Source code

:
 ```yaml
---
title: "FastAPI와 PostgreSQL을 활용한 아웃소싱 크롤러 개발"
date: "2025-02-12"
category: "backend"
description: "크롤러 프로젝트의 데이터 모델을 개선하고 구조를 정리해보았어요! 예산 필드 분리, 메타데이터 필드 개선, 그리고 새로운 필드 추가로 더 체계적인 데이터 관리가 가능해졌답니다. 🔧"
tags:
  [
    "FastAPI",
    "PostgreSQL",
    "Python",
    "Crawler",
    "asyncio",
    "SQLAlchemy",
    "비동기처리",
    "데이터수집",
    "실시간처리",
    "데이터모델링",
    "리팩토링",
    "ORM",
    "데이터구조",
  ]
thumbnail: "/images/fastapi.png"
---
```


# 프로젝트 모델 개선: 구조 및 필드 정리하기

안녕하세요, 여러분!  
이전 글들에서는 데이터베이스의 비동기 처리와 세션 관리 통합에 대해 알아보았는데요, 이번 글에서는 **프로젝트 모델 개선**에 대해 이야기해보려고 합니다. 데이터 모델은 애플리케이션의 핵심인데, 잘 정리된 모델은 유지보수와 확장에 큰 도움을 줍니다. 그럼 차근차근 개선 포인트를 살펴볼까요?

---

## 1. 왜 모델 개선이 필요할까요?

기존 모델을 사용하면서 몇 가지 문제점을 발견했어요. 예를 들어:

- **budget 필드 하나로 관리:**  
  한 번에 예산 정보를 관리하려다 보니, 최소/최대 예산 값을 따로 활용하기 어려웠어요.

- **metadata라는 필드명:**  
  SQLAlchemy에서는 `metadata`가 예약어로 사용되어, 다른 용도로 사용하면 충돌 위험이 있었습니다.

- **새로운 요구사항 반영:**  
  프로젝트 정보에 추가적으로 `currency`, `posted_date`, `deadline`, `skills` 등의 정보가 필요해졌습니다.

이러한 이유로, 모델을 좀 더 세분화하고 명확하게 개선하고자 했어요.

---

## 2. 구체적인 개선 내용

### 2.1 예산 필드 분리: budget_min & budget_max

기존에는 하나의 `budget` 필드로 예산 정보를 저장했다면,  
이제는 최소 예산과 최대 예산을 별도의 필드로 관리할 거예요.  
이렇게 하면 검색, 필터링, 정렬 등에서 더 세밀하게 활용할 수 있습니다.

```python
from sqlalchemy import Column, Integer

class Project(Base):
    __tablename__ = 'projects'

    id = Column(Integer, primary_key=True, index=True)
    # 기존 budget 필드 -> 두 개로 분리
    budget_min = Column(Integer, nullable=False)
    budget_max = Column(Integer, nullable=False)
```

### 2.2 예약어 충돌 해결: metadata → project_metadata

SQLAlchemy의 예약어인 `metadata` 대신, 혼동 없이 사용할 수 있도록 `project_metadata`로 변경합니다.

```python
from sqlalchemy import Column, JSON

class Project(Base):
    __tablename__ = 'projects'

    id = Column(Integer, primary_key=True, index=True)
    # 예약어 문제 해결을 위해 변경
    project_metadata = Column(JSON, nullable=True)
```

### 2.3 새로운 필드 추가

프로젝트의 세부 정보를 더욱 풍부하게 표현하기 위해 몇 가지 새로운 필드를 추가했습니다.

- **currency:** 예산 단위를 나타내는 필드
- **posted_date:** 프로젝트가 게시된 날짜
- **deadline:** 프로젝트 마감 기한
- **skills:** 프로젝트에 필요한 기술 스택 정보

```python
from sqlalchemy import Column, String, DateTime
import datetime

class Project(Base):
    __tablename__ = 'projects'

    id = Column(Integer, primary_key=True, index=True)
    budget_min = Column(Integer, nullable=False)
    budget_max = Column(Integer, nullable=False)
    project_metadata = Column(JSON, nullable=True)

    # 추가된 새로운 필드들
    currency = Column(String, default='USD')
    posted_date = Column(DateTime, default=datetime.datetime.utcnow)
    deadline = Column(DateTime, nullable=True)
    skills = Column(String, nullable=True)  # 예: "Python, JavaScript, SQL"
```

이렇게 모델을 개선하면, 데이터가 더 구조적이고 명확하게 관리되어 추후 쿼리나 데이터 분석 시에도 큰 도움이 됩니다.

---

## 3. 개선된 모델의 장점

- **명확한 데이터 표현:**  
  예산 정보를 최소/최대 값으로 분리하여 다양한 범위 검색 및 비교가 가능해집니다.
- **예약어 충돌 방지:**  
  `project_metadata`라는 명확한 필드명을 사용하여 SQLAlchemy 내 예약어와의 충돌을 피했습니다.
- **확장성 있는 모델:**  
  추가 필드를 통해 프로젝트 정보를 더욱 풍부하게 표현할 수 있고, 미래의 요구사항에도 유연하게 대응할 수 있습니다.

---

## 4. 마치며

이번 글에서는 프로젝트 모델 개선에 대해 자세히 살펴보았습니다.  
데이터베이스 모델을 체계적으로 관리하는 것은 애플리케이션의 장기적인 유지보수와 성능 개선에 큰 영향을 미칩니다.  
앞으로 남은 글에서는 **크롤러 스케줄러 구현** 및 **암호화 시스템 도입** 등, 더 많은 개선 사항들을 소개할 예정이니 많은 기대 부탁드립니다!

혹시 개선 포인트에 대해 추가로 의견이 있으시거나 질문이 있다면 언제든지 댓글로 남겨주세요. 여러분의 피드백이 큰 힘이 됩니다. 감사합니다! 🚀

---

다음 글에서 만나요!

= = = = = = =

What is being asked: Report each line of the entries where the word "from" occurs.

Result for this task:
from sqlalchemy import Column, Integer
from sqlalchemy import Column, JSON
from sqlalchemy import Column, String, DateTime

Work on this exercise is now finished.